Dawson shouldered his way toward the niche, which concealed the pistol. Withdrawing it unnoticed from the spot was even simpler than he'd imagined.  One deft move and it was in his pocket.  He checked his watch,  3:50,  near the time of McMaster's rendezvous with destiny. Dawson liked the sound of that.

Almost on the dot of the appointed time, there he was, CPO  McMasters, decked out in the outfit identical to the one he wore for the newspaper picture back in Indiana.

“Right on time,” Dawson said, standing with the Leyte Gulf marker as a backdrop.

“You'll have to tell me who you are,”  McMasters said. “Been a long time. I see the gunner's mate insignia.  You wanted a snapshot?”

Dawson felt for the pistol in his pocket. “Gunner's mate 3rd class, Maynard Dawson, reporting for duty,”  he said in a voice, low, but menacing enough for McMasters to hear.” For the first time, though, Dawson sensed his hand
trembling as it clasped the pistol.  He'd not fired any kind of weapon since the war.  Sweat formed on his forehead, over the sunglasses and beneath the VFW cap's rim.
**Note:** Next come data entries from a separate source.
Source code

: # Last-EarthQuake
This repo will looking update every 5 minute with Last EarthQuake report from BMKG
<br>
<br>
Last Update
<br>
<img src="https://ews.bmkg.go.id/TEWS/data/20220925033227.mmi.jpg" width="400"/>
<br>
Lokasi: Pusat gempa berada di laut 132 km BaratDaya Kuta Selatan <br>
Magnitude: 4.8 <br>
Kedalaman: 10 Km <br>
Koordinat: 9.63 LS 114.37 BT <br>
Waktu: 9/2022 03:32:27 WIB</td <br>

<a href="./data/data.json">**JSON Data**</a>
“You remember the Captain's Mast  and my ‘less-than-honorable discharge'. Thanks to you, my life was ruined.  Now we'll just exchange a life for a life...”  With a shaking  gloved hand, he pulled out the pistol and squeezed the
trigger.

McMasters instinctively raised his arm in defense. The bullet struck it squarely. But his arm stayed in place.  Dawson felt panic rising in his chest.  McMasters seemed  unhurt. A second shot--it would take a second shot, his head this time---

At that instant a delayed formation of three restored prop-driven P-40 Warhawk fighters from Andrews Field roared low overhead.  Dawson's vision blurred. His arm grasping the pistol froze in its outstretched position. “Zeroes, two-o'clock,” he screamed, dropping into into a fetal crouch.

The sudden commotion drew a nervous crowd. A Park Service Swat Team member appeared.   A National Guardsman pushed his way  to stage center, where McMasters stood over Dawson.
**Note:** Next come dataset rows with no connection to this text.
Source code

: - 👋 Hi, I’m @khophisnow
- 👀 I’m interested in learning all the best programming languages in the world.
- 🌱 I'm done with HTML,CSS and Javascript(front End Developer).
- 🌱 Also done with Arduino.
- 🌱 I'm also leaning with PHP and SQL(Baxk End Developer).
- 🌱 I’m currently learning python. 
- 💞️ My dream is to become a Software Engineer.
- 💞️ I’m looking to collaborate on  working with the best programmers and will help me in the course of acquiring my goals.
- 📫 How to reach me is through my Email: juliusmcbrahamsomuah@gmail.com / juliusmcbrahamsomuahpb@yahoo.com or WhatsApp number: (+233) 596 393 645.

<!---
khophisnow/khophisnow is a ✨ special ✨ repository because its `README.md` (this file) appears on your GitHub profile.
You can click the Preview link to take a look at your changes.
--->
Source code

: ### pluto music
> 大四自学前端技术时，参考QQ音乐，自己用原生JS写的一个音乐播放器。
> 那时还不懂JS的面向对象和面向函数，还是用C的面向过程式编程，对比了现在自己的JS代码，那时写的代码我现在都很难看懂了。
Seeing Dawson's hand clutching the pistol, the Guardsman reached for his own sidearm. McMasters waved him off. “It's okay,” McMasters said, examining the hole in his CPO jacket.  “He won't hurt anybody now.”  He slipped the jacket off, revealing an artificial flesh-like right hand and arm.  “Amazing how real they make them look and work these days,” he said.

“Lost it to a shark when the Indianapolis went down. “ He glanced down at Dawson, rigid in fear.  “This fellow has been nursing an old grudge. Tried to shoot me, but hit the arm. Then that late honor flyover pitched him back in
time--a battle ‘flashback'. I know one when I see one.”

The Guardsman lifted Dawson to his feet and pried the pistol from his hand.

“Nobody was really hurt,” McMasters said to Guardsman, as  he moved to lead Dawson away.

“Tell them to remember.  Life's not been kind to him.”